When I became an Eagle Scout four years ago, nobody knew I was gay — I was still in the process of accepting it myself. If I had told anyone, I would not have been given the award, despite a decade of involvement with scouting, countless hours with dozens of volunteers installing a garden at my elementary school and more than a hundred nights camping in the California wilderness.
Becoming an Eagle Scout was one of my proudest achievements as a teenager. My parents were thrilled as I was presented with the award in the Mormon chapel where my dad, the bishop of our local congregation and a former scoutmaster, had received his. As I thanked my peers and leaders for their support, I spoke from the same pulpit where a few years earlier, a letter had been read announcing the church’s decision to intervene in the battle over Proposition 8, which amended California’s constitution to prohibit same-sex marriage. The ensuing fight entangled California, the church and the Boy Scouts of America in an intense cultural debate that has continued to play out in my own life and around the country.
Since 2008, the country has moved swiftly towards fully embracing lesbian, gay and bisexual people. Within the Church of Jesus Christ of Latter-Day Saints, the shift has been slower, but there has still been notable progress. Earlier this year, for example, the church backed a Utah law banning housing and employment discrimination on the basis of sexual orientation, and last month it made an unprecedented contribution to the Utah Pride Center.

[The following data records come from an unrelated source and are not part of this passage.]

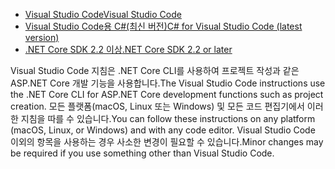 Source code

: * [<span data-ttu-id="aa70e-101">Visual Studio Code</span><span class="sxs-lookup"><span data-stu-id="aa70e-101">Visual Studio Code</span></span>](https://code.visualstudio.com/download)
* [<span data-ttu-id="aa70e-102">Visual Studio Code용 C#(최신 버전)</span><span class="sxs-lookup"><span data-stu-id="aa70e-102">C# for Visual Studio Code (latest version)</span></span>](https://marketplace.visualstudio.com/items?itemName=ms-vscode.csharp)
* [<span data-ttu-id="aa70e-103">.NET Core SDK 2.2 이상</span><span class="sxs-lookup"><span data-stu-id="aa70e-103">.NET Core SDK 2.2 or later</span></span>](https://www.microsoft.com/net/download/all)

<span data-ttu-id="aa70e-104">Visual Studio Code 지침은 .NET Core CLI를 사용하여 프로젝트 작성과 같은 ASP.NET Core 개발 기능을 사용합니다.</span><span class="sxs-lookup"><span data-stu-id="aa70e-104">The Visual Studio Code instructions use the .NET Core CLI for ASP.NET Core development functions such as project creation.</span></span> <span data-ttu-id="aa70e-105">모든 플랫폼(macOS, Linux 또는 Windows) 및 모든 코드 편집기에서 이러한 지침을 따를 수 있습니다.</span><span class="sxs-lookup"><span data-stu-id="aa70e-105">You can follow these instructions on any platform (macOS, Linux, or Windows) and with any code editor.</span></span> <span data-ttu-id="aa70e-106">Visual Studio Code 이외의 항목을 사용하는 경우 사소한 변경이 필요할 수 있습니다.</span><span class="sxs-lookup"><span data-stu-id="aa70e-106">Minor changes may be required if you use something other than Visual Studio Code.</span></span>
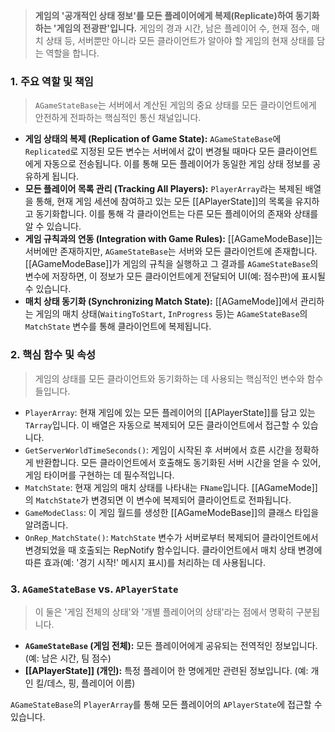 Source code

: > **게임의 '공개적인 상태 정보'를 모든 플레이어에게 복제(Replicate)하여 동기화하는 '게임의 전광판'입니다.** 게임의 경과 시간, 남은 플레이어 수, 현재 점수, 매치 상태 등, 서버뿐만 아니라 모든 클라이언트가 알아야 할 게임의 현재 상태를 담는 역할을 합니다.

### **1. 주요 역할 및 책임**
> `AGameStateBase`는 서버에서 계산된 게임의 중요 상태를 모든 클라이언트에게 안전하게 전파하는 핵심적인 통신 채널입니다.
* **게임 상태의 복제 (Replication of Game State):**
    `AGameStateBase`에 `Replicated`로 지정된 모든 변수는 서버에서 값이 변경될 때마다 모든 클라이언트에게 자동으로 전송됩니다. 이를 통해 모든 플레이어가 동일한 게임 상태 정보를 공유하게 됩니다.
* **모든 플레이어 목록 관리 (Tracking All Players):**
    `PlayerArray`라는 복제된 배열을 통해, 현재 게임 세션에 참여하고 있는 모든 [[APlayerState]]의 목록을 유지하고 동기화합니다. 이를 통해 각 클라이언트는 다른 모든 플레이어의 존재와 상태를 알 수 있습니다.
* **게임 규칙과의 연동 (Integration with Game Rules):**
    [[AGameModeBase]]는 서버에만 존재하지만, `AGameStateBase`는 서버와 모든 클라이언트에 존재합니다. [[AGameModeBase]]가 게임의 규칙을 실행하고 그 결과를 `AGameStateBase`의 변수에 저장하면, 이 정보가 모든 클라이언트에게 전달되어 UI(예: 점수판)에 표시될 수 있습니다.
* **매치 상태 동기화 (Synchronizing Match State):**
    [[AGameMode]]에서 관리하는 게임의 매치 상태(`WaitingToStart`, `InProgress` 등)는 `AGameStateBase`의 `MatchState` 변수를 통해 클라이언트에 복제됩니다.

### **2. 핵심 함수 및 속성**
> 게임의 상태를 모든 클라이언트와 동기화하는 데 사용되는 핵심적인 변수와 함수들입니다.
* `PlayerArray`:
    현재 게임에 있는 모든 플레이어의 [[APlayerState]]를 담고 있는 `TArray`입니다. 이 배열은 자동으로 복제되어 모든 클라이언트에서 접근할 수 있습니다.
* `GetServerWorldTimeSeconds()`:
    게임이 시작된 후 서버에서 흐른 시간을 정확하게 반환합니다. 모든 클라이언트에서 호출해도 동기화된 서버 시간을 얻을 수 있어, 게임 타이머를 구현하는 데 필수적입니다.
* `MatchState`:
    현재 게임의 매치 상태를 나타내는 `FName`입니다. [[AGameMode]]의 `MatchState`가 변경되면 이 변수에 복제되어 클라이언트로 전파됩니다.
* `GameModeClass`:
    이 게임 월드를 생성한 [[AGameModeBase]]의 클래스 타입을 알려줍니다.
* `OnRep_MatchState()`:
    `MatchState` 변수가 서버로부터 복제되어 클라이언트에서 변경되었을 때 호출되는 RepNotify 함수입니다. 클라이언트에서 매치 상태 변경에 따른 효과(예: '경기 시작!' 메시지 표시)를 처리하는 데 사용됩니다.

### **3. `AGameStateBase` vs. `APlayerState`**
> 이 둘은 '게임 전체의 상태'와 '개별 플레이어의 상태'라는 점에서 명확히 구분됩니다.
* **`AGameStateBase` (게임 전체):**
    모든 플레이어에게 공유되는 전역적인 정보입니다. (예: 남은 시간, 팀 점수)
* **[[APlayerState]] (개인):**
    특정 플레이어 한 명에게만 관련된 정보입니다. (예: 개인 킬/데스, 핑, 플레이어 이름)

`AGameStateBase`의 `PlayerArray`를 통해 모든 플레이어의 `APlayerState`에 접근할 수 있습니다.
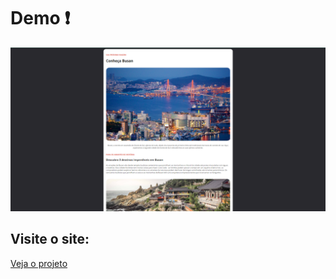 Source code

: # Demo ❗️
<img src="assets/Captura de tela 2024-12-20 002703.png"></img>


## Visite o site:
<a href="https://tourist-place-three.vercel.app/">Veja o projeto</a> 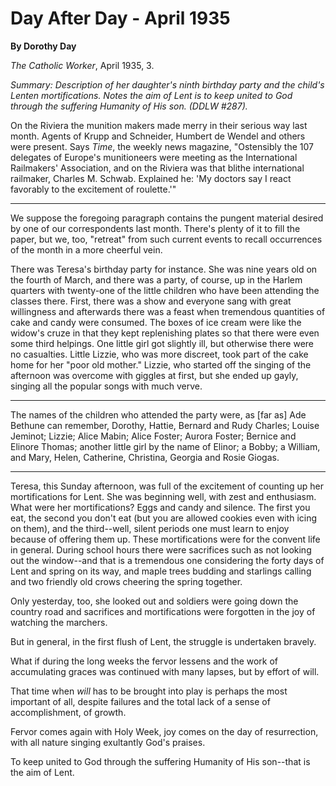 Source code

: Day After Day - April 1935
==========================

**By Dorothy Day**

*The Catholic Worker*, April 1935, 3.

*Summary: Description of her daughter's ninth birthday party and the
child's Lenten mortifications. Notes the aim of Lent is to keep united
to God through the suffering Humanity of His son. (DDLW \#287).*

On the Riviera the munition makers made merry in their serious way last
month. Agents of Krupp and Schneider, Humbert de Wendel and others were
present. Says *Time*, the weekly news magazine, "Ostensibly the 107
delegates of Europe's munitioneers were meeting as the International
Railmakers' Association, and on the Riviera was that blithe
international railmaker, Charles M. Schwab. Explained he: 'My doctors
say I react favorably to the excitement of roulette.'"

- - -

We suppose the foregoing paragraph contains the pungent material desired
by one of our correspondents last month. There's plenty of it to fill
the paper, but we, too, "retreat" from such current events to recall
occurrences of the month in a more cheerful vein.

There was Teresa's birthday party for instance. She was nine years old
on the fourth of March, and there was a party, of course, up in the
Harlem quarters with twenty-one of the little children who have been
attending the classes there. First, there was a show and everyone sang
with great willingness and afterwards there was a feast when tremendous
quantities of cake and candy were consumed. The boxes of ice cream were
like the widow's cruze in that they kept replenishing plates so that
there were even some third helpings. One little girl got slightly ill,
but otherwise there were no casualties. Little Lizzie, who was more
discreet, took part of the cake home for her "poor old mother." Lizzie,
who started off the singing of the afternoon was overcome with giggles
at first, but she ended up gayly, singing all the popular songs with
much verve.

- - -

The names of the children who attended the party were, as [far as] Ade
Bethune can remember, Dorothy, Hattie, Bernard and Rudy Charles; Louise
Jeminot; Lizzie; Alice Mabin; Alice Foster; Aurora Foster; Bernice and
Elinore Thomas; another little girl by the name of Elinor; a Bobby; a
William, and Mary, Helen, Catherine, Christina, Georgia and Rosie
Giogas.

- - -

Teresa, this Sunday afternoon, was full of the excitement of counting up
her mortifications for Lent. She was beginning well, with zest and
enthusiasm. What were her mortifications? Eggs and candy and silence.
The first you eat, the second you don't eat (but you are allowed cookies
even with icing on them), and the third--well, silent periods one must
learn to enjoy because of offering them up. These mortifications were
for the convent life in general. During school hours there were
sacrifices such as not looking out the window--and that is a tremendous
one considering the forty days of Lent and spring on its way, and maple
trees budding and starlings calling and two friendly old crows cheering
the spring together.

Only yesterday, too, she looked out and soldiers were going down the
country road and sacrifices and mortifications were forgotten in the joy
of watching the marchers.

But in general, in the first flush of Lent, the struggle is undertaken
bravely.

What if during the long weeks the fervor lessens and the work of
accumulating graces was continued with many lapses, but by effort of
will.

That time when *will* has to be brought into play is perhaps the most
important of all, despite failures and the total lack of a sense of
accomplishment, of growth.

Fervor comes again with Holy Week, joy comes on the day of resurrection,
with all nature singing exultantly God's praises.

To keep united to God through the suffering Humanity of His son--that is
the aim of Lent.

The Boy Scouts of America has also responded to this momentous cultural change, and it has become a more accepting place in the process. In 2013, after heated internal discussion, the organization finally changed its policy and began allowing openly gay scouts. Last week, it ended its longstanding and controversial ban on gay leaders and employees — although in order to maintain the support of the many religious institutions that sponsor Boy Scout troops, individual units will still be allowed to discriminate.
Despite this compromise, the Mormon Church said it is “deeply troubled” by the new inclusive policy. After a century of symbiosis and mutual growth, the church is considering ending its relationship with the Boy Scouts of America as a result.
That would be a sad mistake.
If the church pulls support for scouting, half a million Mormon Boy Scouts — thousands of whom are probably gay — will miss out on the friendship, confidence, leadership, mentoring, and fun that scouting can foster.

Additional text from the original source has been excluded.